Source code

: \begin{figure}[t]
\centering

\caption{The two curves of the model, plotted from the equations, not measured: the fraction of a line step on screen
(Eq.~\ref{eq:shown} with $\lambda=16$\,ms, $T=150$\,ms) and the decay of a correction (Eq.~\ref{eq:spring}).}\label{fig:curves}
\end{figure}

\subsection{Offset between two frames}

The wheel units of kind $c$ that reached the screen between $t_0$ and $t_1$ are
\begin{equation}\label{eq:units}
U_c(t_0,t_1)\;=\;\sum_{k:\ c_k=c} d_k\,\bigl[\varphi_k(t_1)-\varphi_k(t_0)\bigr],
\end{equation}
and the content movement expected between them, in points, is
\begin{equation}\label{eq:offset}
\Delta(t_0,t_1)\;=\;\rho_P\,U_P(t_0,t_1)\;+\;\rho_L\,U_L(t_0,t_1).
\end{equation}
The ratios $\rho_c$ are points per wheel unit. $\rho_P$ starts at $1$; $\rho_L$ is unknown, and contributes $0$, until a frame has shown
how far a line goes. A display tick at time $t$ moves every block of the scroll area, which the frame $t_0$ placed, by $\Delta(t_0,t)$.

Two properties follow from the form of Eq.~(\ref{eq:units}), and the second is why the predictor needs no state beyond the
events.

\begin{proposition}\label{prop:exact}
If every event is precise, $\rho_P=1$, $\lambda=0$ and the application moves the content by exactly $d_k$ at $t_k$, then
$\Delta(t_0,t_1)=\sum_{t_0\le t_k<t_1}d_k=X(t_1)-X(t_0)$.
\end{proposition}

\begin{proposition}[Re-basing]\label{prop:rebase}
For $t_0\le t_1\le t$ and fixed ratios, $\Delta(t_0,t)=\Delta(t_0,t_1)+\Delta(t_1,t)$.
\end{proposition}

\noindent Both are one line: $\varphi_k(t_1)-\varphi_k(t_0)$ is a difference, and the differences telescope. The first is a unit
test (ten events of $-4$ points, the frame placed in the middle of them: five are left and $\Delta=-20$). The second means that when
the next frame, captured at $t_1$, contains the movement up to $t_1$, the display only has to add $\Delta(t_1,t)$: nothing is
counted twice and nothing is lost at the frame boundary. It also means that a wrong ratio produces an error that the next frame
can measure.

====================

* Task item
Transcribe the data above in its entirety, exactly.

* Answer to the problem
Source code

: \begin{figure}[t]
\centering

\caption{The two curves of the model, plotted from the equations, not measured: the fraction of a line step on screen
(Eq.~\ref{eq:shown} with $\lambda=16$\,ms, $T=150$\,ms) and the decay of a correction (Eq.~\ref{eq:spring}).}\label{fig:curves}
\end{figure}

\subsection{Offset between two frames}

The wheel units of kind $c$ that reached the screen between $t_0$ and $t_1$ are
\begin{equation}\label{eq:units}
U_c(t_0,t_1)\;=\;\sum_{k:\ c_k=c} d_k\,\bigl[\varphi_k(t_1)-\varphi_k(t_0)\bigr],
\end{equation}
and the content movement expected between them, in points, is
\begin{equation}\label{eq:offset}
\Delta(t_0,t_1)\;=\;\rho_P\,U_P(t_0,t_1)\;+\;\rho_L\,U_L(t_0,t_1).
\end{equation}
The ratios $\rho_c$ are points per wheel unit. $\rho_P$ starts at $1$; $\rho_L$ is unknown, and contributes $0$, until a frame has shown
how far a line goes. A display tick at time $t$ moves every block of the scroll area, which the frame $t_0$ placed, by $\Delta(t_0,t)$.

Two properties follow from the form of Eq.~(\ref{eq:units}), and the second is why the predictor needs no state beyond the
events.

\begin{proposition}\label{prop:exact}
If every event is precise, $\rho_P=1$, $\lambda=0$ and the application moves the content by exactly $d_k$ at $t_k$, then
$\Delta(t_0,t_1)=\sum_{t_0\le t_k<t_1}d_k=X(t_1)-X(t_0)$.
\end{proposition}

\begin{proposition}[Re-basing]\label{prop:rebase}
For $t_0\le t_1\le t$ and fixed ratios, $\Delta(t_0,t)=\Delta(t_0,t_1)+\Delta(t_1,t)$.
\end{proposition}

\noindent Both are one line: $\varphi_k(t_1)-\varphi_k(t_0)$ is a difference, and the differences telescope. The first is a unit
test (ten events of $-4$ points, the frame placed in the middle of them: five are left and $\Delta=-20$). The second means that when
the next frame, captured at $t_1$, contains the movement up to $t_1$, the display only has to add $\Delta(t_1,t)$: nothing is
counted twice and nothing is lost at the frame boundary. It also means that a wrong ratio produces an error that the next frame
can measure.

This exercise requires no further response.